◆ Task prompt:
List each line of the data in which the string "property" appears.

◆ Provided records:
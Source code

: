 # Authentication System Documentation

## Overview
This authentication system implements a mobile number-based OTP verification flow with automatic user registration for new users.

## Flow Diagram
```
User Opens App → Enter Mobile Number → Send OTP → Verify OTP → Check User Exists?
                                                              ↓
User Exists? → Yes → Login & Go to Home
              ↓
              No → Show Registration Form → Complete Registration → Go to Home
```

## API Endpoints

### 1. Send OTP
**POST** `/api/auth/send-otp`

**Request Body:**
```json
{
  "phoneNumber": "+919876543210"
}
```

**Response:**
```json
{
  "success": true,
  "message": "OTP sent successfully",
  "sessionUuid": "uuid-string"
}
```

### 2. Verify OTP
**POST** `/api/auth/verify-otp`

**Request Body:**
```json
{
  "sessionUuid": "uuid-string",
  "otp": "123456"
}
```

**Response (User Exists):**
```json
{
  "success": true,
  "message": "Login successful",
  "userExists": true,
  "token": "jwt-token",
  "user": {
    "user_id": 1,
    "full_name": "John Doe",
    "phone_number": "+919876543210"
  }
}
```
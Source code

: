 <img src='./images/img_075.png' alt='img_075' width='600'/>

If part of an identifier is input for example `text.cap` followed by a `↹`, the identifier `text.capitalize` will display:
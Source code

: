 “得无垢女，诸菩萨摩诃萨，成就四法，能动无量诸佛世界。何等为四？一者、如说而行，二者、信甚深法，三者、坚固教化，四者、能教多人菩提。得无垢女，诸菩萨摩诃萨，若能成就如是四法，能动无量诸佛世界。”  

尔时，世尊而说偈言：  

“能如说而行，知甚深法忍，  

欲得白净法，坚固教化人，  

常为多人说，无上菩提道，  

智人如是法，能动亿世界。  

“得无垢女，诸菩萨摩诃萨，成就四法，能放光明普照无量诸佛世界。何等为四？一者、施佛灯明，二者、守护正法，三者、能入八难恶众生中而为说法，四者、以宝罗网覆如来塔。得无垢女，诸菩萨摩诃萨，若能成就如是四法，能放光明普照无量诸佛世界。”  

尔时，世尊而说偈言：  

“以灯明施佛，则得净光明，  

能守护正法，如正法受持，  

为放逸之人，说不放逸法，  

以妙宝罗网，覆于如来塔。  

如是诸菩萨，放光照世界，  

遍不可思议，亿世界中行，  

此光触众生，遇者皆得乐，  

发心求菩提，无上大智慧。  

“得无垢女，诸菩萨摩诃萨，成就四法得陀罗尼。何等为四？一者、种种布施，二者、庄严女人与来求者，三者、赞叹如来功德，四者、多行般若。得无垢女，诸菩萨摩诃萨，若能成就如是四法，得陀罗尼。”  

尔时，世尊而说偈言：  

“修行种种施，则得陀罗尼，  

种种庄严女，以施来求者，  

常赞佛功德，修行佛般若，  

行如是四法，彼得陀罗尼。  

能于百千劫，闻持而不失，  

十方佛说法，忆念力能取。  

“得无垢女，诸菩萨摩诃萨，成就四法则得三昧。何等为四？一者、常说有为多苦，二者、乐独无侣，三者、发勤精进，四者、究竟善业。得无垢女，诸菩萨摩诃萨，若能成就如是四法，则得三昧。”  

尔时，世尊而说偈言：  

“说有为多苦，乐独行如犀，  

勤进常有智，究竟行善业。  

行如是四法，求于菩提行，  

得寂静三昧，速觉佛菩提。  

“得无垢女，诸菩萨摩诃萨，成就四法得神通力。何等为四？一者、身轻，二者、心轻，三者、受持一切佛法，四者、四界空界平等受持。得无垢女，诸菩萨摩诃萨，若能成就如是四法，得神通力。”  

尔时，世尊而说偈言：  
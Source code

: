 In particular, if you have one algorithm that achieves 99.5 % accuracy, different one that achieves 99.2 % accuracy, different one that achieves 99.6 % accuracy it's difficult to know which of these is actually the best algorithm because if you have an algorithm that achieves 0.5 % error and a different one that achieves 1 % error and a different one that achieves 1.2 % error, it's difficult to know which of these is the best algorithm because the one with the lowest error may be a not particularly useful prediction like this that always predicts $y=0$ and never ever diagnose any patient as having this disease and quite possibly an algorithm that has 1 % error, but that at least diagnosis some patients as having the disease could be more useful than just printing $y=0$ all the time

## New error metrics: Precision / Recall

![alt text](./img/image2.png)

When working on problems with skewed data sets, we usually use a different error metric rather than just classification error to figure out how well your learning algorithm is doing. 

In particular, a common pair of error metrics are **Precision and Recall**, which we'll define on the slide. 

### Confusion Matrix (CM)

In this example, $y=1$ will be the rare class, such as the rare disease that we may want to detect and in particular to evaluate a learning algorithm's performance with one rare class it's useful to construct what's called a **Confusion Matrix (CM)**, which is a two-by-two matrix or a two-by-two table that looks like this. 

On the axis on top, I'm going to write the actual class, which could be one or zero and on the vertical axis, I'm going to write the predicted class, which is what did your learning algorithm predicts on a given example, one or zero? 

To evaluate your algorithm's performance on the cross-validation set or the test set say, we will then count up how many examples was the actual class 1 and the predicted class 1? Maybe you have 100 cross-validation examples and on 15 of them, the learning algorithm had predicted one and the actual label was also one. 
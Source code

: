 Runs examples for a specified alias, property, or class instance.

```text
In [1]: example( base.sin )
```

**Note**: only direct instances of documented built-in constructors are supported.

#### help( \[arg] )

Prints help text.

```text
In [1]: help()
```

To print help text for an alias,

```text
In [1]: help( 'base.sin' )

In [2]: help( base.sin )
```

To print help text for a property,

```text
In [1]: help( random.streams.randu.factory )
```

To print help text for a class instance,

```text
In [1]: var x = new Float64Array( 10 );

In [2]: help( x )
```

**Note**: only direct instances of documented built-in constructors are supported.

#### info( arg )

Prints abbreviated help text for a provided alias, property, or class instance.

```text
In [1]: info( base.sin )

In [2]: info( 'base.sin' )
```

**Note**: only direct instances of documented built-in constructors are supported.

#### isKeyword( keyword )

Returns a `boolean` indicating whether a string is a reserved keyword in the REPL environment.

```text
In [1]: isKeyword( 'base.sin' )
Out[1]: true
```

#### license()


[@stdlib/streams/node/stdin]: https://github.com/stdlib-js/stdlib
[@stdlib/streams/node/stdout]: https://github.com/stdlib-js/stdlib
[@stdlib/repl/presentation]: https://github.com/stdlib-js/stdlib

◆ Result of this exercise:
: Runs examples for a specified alias, property, or class instance.
To print help text for a property,
Prints abbreviated help text for a provided alias, property, or class instance.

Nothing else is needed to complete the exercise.